昔、男、狩の使よりかへり来けるに、大淀のわたりに宿りて、斎宮のわらはべにいひかけける、
みるめ刈るかたやいづこぞ棹さしてわれに教えよあまのつり船
男が狩りの使いから帰ってきたので、大淀の渡し場(ここに斎宮がみそぎをする神社があった。)に宿を取って、斎宮の使いの少女(「わらはべ」)に言いかけた、
〈海松布を刈る場所はどこかと棹を差して示して私に教えなさい。漁師の釣り船よ。〉
第六十九段の後日談として読める。
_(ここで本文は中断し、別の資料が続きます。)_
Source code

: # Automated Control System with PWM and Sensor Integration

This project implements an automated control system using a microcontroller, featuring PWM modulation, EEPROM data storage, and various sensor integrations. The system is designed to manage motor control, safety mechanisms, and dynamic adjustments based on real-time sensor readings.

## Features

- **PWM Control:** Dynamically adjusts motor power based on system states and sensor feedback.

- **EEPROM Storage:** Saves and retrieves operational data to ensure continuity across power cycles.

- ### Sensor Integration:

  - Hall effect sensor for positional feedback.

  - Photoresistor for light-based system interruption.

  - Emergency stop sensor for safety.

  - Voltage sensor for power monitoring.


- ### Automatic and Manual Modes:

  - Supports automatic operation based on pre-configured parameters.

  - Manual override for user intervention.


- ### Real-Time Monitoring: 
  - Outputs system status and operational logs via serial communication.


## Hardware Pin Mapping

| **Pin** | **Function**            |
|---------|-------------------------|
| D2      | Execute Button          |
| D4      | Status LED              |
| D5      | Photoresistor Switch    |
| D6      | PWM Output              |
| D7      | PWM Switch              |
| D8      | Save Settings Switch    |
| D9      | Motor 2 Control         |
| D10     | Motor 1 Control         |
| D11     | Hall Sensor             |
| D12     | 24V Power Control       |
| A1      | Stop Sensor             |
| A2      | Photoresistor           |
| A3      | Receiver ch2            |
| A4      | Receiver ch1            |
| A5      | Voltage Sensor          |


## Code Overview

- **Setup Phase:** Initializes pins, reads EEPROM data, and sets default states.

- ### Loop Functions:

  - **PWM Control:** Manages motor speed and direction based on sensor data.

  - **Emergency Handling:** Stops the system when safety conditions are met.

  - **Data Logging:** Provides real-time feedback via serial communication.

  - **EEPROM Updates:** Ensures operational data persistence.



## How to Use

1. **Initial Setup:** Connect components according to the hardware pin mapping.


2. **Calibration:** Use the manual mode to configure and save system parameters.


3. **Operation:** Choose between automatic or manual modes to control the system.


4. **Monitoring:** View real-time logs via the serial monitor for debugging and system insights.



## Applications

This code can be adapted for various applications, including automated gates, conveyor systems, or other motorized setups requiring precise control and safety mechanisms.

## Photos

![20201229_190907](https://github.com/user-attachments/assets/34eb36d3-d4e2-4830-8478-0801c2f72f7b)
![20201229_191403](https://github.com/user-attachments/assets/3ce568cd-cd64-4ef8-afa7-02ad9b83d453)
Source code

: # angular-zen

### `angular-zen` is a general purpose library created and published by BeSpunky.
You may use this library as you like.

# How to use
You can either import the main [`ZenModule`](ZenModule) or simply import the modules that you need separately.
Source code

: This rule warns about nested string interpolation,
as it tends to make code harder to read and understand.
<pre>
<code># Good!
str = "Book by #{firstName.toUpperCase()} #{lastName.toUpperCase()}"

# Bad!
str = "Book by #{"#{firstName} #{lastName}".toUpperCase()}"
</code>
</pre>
男は、使いの少女に斎宮の居場所を尋ねている。恋しい斎宮に逢いたいので、手引きして欲しいと頼んでいるのである。「みるめ」には〈海松布〉と〈見る目〉、「かる」には、〈刈る〉と〈離る〉、「かた」には〈潟〉と〈方〉が掛かっている。
〈お逢いする機会が遠のいてしまった愛しいあの人はどこか、お目に掛かるにはどうしたらよいのか、私を手引きして欲しい、あなた。〉
と言うのが、真意である。大淀にふさわしい題材を巧みに詠み込んでいる。
男は、いけないことだとわかっていても、諦めきれない。思いの深さを歌でわかってもらおうとしている。そう簡単にいかないことはわかっていても、頼まざるを得ないのである。
コメント
お互いに気持ちがありながらの別れでしたから後ろ髪引かれるのでしょう。斎宮の使いの少女はたまたま大淀の渡し場に居合わせたのでしょうか?斎宮と繋がりがあるというだけの少女相手にも凝った歌を詠んでいるところに思いの深さを感じます。この子があの夜、男の泊まる屋敷の庭へ斎宮を案内した少女だとしたら、「だって勅使様に逢ってから、斎宮様、お泣きになっていたもの」と教えてくれなそうな気がします。
この少女はあの時の少女なのか、思わせぶりのところが読者の想像力をかき立てますね。
すべてを言い尽くさないところに良さを見いだしているのでしょう。
すいわさんの想像通りのような気もします。